In Townshend, Arthur Jafa transforms a still photograph of Pete Townshend, originally taken by celebrated music photographer Michael Putland, into a disquieting moving portrait. Using an AI programme to reanimate the static image, Jafa produces a face that blinks, twitches, and turns almost imperceptibly. The film oscillates between the mechanical and the human; Townshend’s eyes widen and drift, his mouth trembles as if about to speak, his expression slipping between melancholy, vacancy, and faint amusement. The soundtrack, at times swelling, at times vanishing into silence, shapes a hypnotic rhythm of presence and absence. As the camera inches closer, the viewer is caught in the uneasy intimacy of the stare, a meditation on performance, projection, and the unstable boundary between the living and the digital.
Departing from his rapid-fire editing and archival montage, Jafa here manipulates what he calls ‘the space between the images. The flow.’ In Townshend, that flow becomes temporal and psychological. The tiny tremors of a face resurrected from stillness, a study of the medium’s power to animate and deceive. The song, Eminence Front from The Who’s 1982 album It’s Hard is significant as the fulcrum around which these uneasy inflections occur. Taking an uncharacteristically ‘funk’ approach, critics noted that this white band of rock royalty arrived at funk a little late. The song discusses the excesses of the wealthy and leans into the Miami Beach aesthetic where the band were spending time and where Townsend was using cocaine. Miami is a melting pot of Black, Latin and Caribbean cultures, but historically it is a city built for the excesses of the super-rich.
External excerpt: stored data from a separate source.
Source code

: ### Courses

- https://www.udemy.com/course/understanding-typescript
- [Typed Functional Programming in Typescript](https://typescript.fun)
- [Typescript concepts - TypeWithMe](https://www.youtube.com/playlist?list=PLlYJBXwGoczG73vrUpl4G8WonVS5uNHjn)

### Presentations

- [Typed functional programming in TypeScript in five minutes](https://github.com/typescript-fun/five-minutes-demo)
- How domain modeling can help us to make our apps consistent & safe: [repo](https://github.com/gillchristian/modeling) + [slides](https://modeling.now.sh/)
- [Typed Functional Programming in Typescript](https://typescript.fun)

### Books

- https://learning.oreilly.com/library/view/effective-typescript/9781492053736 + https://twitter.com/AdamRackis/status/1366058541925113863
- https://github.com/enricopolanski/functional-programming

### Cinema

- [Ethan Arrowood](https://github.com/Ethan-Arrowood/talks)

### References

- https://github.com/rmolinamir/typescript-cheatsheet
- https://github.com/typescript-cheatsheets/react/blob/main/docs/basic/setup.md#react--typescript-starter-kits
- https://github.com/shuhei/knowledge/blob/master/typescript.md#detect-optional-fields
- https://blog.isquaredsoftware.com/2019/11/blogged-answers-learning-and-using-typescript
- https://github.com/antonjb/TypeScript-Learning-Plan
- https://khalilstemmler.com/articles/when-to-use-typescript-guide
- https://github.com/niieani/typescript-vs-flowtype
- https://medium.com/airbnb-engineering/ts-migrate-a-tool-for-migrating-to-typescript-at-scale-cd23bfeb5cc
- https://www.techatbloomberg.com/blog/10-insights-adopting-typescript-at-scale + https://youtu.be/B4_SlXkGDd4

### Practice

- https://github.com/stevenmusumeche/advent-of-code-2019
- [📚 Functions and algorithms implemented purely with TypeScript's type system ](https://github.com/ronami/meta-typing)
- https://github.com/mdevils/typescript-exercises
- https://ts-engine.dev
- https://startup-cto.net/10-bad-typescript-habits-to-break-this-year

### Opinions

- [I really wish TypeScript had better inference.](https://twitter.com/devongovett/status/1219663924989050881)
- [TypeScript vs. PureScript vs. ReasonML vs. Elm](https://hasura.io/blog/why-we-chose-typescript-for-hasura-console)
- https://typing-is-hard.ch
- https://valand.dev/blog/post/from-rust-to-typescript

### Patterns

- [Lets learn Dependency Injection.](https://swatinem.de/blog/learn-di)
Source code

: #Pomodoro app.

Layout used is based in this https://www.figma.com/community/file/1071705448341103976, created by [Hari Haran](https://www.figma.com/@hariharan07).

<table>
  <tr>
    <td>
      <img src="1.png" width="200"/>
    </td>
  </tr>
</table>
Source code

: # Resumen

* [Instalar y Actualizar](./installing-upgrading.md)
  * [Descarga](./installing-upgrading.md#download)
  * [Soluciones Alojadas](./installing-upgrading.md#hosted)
Townshend himself, as a guitarist, songwriter, and founder of The Who, but also in recent years a contested cultural figure, embodies a cultural hinge between spiritual longing, self-destruction, sonic reinventions and also problematic pursuits leading to criminal investigations. His complex history, from devotion to Meher Baba to struggles with addiction and questionable research into his own traumas of child abuse, echoes through the film’s shifting register of faith, exhaustion, and endurance. It looks at these excesses, appropriations, vulnerabilities with an uneasy ambiguity,. Not passing judgement but holding the complexity of a cultural moment in an animated stillness that speaks loudly.
Jafa’s work layers these histories of music, race, image, and technology into a single flickering portrait, where music’s cross-racial genealogies meet the spectral ethics of digital resurrection. The result is an image both intimate and unsettling: a study in the persistence of aura, and in the fragile circuitry of seeing, feeling, and remembering.